━━━━━ Exercise material ━━━━━
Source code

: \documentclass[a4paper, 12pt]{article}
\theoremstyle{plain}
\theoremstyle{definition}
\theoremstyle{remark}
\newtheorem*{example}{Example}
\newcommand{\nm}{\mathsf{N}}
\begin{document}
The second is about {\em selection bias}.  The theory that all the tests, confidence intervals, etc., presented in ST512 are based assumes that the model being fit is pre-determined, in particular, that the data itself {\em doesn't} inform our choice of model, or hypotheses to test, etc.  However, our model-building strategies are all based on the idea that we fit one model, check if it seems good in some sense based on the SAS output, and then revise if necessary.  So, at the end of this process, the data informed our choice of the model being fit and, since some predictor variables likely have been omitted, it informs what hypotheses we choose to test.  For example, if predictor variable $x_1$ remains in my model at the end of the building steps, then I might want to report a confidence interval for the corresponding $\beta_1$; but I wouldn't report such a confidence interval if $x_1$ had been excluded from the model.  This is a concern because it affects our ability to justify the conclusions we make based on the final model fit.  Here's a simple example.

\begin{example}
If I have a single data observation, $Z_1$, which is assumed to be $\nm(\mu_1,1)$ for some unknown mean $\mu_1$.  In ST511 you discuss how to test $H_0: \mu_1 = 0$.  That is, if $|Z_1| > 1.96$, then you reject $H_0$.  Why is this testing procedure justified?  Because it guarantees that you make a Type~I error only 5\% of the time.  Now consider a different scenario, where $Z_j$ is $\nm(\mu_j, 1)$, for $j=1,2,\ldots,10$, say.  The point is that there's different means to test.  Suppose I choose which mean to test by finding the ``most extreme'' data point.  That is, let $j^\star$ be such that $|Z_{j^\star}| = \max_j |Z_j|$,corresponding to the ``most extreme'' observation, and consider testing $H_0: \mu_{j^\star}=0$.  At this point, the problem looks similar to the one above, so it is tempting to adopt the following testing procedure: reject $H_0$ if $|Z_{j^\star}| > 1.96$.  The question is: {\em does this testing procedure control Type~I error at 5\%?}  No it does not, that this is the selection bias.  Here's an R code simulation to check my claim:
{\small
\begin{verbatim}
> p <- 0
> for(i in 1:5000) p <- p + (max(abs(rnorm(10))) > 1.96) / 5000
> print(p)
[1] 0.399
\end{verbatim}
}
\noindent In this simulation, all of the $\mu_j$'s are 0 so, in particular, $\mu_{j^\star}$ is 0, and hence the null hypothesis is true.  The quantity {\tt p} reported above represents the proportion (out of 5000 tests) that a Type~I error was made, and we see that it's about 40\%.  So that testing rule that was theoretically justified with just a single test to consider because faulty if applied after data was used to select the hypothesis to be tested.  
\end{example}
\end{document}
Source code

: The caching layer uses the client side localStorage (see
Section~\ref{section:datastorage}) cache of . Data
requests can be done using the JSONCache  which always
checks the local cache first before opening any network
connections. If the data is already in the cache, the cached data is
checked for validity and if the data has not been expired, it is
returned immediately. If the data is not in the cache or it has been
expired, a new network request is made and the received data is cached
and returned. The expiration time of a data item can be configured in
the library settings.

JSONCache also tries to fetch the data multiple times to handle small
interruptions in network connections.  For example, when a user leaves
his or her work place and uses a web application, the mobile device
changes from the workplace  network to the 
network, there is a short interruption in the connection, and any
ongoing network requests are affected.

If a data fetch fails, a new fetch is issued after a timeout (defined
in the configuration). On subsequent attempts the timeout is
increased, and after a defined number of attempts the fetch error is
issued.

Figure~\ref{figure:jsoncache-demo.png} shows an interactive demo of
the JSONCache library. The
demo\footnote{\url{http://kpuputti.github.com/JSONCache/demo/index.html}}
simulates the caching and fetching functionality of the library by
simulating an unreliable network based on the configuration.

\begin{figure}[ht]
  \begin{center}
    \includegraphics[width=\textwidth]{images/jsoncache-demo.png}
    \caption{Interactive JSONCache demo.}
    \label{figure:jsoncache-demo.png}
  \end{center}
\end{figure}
━━━━━
━━━━━ Exercise material ━━━━━
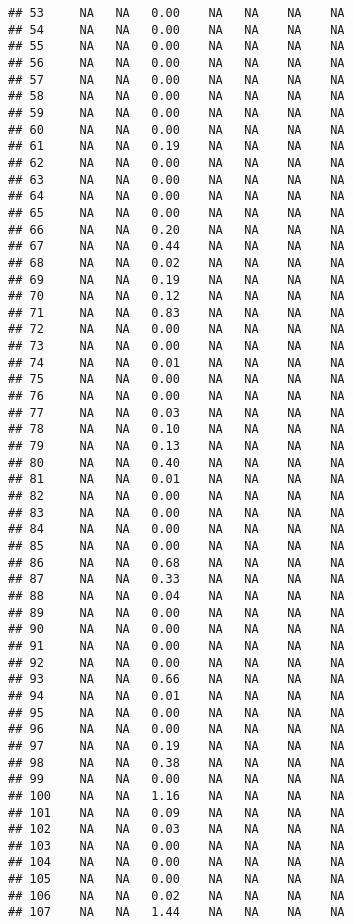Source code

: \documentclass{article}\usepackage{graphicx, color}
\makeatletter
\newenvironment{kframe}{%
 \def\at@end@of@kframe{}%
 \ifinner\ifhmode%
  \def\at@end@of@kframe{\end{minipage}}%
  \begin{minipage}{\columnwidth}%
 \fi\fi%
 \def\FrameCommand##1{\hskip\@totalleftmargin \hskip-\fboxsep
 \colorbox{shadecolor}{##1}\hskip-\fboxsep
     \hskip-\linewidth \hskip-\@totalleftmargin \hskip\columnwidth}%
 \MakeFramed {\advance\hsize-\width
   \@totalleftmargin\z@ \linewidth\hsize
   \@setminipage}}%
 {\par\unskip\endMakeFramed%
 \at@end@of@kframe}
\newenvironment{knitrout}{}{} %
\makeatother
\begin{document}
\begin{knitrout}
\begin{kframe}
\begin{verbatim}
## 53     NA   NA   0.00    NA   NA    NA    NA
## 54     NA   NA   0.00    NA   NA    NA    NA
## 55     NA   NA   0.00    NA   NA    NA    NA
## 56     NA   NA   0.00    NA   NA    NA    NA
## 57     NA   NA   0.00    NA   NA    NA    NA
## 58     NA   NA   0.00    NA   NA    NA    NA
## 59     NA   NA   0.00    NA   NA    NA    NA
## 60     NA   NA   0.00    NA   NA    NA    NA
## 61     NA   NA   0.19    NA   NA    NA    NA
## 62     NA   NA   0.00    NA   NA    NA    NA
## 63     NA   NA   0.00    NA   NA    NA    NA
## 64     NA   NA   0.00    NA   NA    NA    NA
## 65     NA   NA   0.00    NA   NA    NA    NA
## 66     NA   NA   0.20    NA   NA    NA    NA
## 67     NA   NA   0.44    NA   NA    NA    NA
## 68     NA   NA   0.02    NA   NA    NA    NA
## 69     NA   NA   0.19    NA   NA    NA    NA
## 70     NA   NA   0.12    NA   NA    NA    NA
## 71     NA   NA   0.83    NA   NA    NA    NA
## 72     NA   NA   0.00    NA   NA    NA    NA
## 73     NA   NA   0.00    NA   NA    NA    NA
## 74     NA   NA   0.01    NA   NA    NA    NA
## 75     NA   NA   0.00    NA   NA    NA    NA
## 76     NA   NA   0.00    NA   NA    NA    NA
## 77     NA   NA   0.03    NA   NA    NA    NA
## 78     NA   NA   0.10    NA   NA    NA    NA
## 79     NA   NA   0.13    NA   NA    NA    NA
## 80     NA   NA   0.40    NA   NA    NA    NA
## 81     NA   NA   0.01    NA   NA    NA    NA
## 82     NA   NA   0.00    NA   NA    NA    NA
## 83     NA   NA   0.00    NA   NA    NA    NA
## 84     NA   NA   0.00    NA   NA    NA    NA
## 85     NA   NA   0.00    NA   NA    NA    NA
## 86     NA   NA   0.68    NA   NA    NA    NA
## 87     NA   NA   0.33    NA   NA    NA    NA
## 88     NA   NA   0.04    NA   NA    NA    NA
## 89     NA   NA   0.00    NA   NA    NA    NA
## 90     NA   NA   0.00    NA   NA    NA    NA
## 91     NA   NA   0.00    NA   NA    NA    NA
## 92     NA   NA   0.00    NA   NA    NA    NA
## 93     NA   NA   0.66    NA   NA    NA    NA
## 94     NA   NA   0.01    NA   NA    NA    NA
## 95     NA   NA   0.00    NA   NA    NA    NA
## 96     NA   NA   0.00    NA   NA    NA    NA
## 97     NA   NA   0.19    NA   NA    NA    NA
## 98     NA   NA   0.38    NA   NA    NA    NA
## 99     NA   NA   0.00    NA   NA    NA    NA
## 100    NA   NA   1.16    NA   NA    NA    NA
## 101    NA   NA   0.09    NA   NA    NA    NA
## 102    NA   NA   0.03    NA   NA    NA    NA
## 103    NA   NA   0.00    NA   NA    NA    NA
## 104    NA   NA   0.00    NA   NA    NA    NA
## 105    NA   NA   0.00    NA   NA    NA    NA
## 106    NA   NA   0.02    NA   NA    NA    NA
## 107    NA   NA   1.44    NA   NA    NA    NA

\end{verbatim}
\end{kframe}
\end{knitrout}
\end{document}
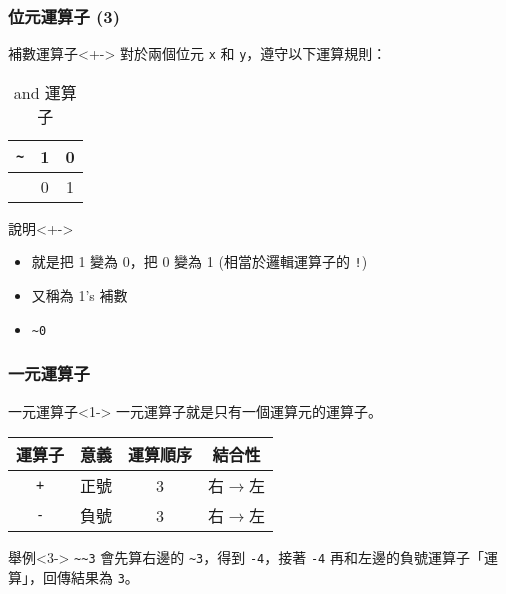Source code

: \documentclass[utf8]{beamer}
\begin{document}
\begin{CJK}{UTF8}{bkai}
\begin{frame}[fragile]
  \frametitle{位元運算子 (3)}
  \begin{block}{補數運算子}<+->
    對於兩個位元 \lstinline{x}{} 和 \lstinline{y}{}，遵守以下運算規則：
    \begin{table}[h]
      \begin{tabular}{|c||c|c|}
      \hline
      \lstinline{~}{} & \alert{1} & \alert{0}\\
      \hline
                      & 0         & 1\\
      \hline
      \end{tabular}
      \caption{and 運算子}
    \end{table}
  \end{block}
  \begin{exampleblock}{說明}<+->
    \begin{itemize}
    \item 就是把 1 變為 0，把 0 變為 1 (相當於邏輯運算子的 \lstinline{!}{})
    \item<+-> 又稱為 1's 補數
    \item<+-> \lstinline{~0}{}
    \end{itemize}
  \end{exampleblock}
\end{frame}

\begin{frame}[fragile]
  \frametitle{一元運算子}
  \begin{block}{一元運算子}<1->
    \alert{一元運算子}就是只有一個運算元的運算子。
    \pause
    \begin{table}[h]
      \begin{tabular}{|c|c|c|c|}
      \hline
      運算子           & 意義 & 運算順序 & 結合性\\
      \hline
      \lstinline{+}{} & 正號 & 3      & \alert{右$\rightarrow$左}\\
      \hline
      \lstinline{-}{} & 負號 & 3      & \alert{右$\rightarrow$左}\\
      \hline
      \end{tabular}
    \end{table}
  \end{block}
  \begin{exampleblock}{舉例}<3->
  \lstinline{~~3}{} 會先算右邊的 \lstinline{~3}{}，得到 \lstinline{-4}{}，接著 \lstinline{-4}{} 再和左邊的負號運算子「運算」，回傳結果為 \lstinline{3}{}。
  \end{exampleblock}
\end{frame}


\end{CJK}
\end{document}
━━━━━
━━━━━ Exercise material ━━━━━
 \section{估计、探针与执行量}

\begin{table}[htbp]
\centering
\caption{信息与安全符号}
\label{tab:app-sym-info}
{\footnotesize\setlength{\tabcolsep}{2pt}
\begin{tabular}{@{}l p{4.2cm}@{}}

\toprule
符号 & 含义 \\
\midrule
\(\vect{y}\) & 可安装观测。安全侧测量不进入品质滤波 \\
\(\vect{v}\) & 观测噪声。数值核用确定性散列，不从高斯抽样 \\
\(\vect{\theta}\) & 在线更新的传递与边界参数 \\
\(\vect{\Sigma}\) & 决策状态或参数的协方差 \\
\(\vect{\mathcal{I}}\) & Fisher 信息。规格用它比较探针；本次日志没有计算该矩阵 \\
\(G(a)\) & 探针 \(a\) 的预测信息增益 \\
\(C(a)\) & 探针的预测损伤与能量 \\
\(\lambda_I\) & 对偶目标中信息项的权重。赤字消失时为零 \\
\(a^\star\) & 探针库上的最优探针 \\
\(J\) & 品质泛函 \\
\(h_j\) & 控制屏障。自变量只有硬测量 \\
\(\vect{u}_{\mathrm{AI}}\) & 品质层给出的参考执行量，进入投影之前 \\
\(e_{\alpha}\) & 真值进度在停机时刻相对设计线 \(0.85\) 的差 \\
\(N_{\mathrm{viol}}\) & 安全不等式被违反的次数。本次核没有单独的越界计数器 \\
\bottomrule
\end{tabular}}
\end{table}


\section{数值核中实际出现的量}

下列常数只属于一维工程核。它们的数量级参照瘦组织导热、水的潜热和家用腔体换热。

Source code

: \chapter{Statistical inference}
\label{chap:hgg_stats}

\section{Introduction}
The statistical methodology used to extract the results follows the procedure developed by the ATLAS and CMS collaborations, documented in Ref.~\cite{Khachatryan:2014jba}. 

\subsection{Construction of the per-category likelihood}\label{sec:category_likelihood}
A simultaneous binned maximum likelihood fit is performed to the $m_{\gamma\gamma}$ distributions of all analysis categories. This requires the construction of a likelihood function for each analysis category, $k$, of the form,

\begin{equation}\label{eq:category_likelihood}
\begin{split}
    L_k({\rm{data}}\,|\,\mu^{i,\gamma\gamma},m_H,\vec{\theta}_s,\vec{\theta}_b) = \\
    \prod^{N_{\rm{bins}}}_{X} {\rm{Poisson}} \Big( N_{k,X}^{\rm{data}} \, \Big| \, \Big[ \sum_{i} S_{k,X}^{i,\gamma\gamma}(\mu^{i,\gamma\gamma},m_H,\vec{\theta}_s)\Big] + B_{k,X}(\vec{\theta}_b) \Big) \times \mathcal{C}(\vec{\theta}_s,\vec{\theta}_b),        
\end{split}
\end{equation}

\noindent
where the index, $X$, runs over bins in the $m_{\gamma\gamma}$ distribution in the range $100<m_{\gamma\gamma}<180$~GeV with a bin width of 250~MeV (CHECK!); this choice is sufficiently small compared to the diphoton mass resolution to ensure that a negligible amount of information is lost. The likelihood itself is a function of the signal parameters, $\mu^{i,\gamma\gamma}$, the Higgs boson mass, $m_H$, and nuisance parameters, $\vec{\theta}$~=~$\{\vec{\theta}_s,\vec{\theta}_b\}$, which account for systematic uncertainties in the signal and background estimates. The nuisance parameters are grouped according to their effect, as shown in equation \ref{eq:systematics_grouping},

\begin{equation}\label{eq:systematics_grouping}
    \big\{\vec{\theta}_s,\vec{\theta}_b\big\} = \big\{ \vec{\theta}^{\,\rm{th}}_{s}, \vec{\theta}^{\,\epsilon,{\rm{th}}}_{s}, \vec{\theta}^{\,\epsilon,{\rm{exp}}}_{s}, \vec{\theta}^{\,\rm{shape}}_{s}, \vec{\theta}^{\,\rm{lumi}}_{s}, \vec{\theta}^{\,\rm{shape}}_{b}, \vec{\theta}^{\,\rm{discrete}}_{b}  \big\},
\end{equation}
━━━━━
◆ **Task requirements**: Which lines in the data above hold the string "mathrm"? Return each of them.

◆ **Finished task**:
\(\vect{u}_{\mathrm{AI}}\) & 品质层给出的参考执行量，进入投影之前 \\
\(N_{\mathrm{viol}}\) & 安全不等式被违反的次数。本次核没有单独的越界计数器 \\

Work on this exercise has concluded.